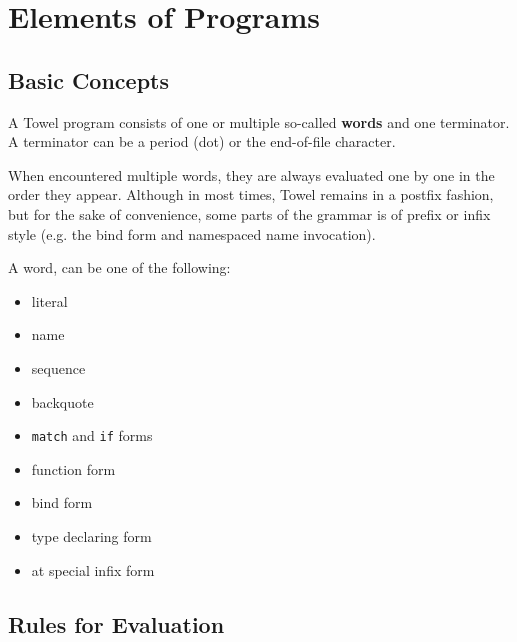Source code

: \documentclass{book}
\begin{document}
\chapter{Elements of Programs}
\label{chap:forms}

\section{Basic Concepts}

A Towel program consists of one or multiple so-called \textbf{words} and one terminator. A terminator can be a period (dot) or the end-of-file character.

When encountered multiple words, they are always evaluated one by one in the order they appear. Although in most times, Towel remains in a postfix fashion, but for the sake of convenience, some parts of the grammar is of prefix or infix style (e.g. the bind form and namespaced name invocation).

A word, can be one of the following:
\begin{itemize}
\item literal
\item name
\item sequence
\item backquote
\item \texttt{match} and \texttt{if} forms
\item function form
\item bind form
\item type declaring form
\item at special infix form
\end{itemize}

\section{Rules for Evaluation}
\end{document}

--------------------------------------------------

PROBLEM
Output an exact copy of the lines beginning at the one that holds "special infix form" and running through the final line of the records.

EXERCISE ANSWER
\item at special infix form
\end{itemize}

\section{Rules for Evaluation}
\end{document}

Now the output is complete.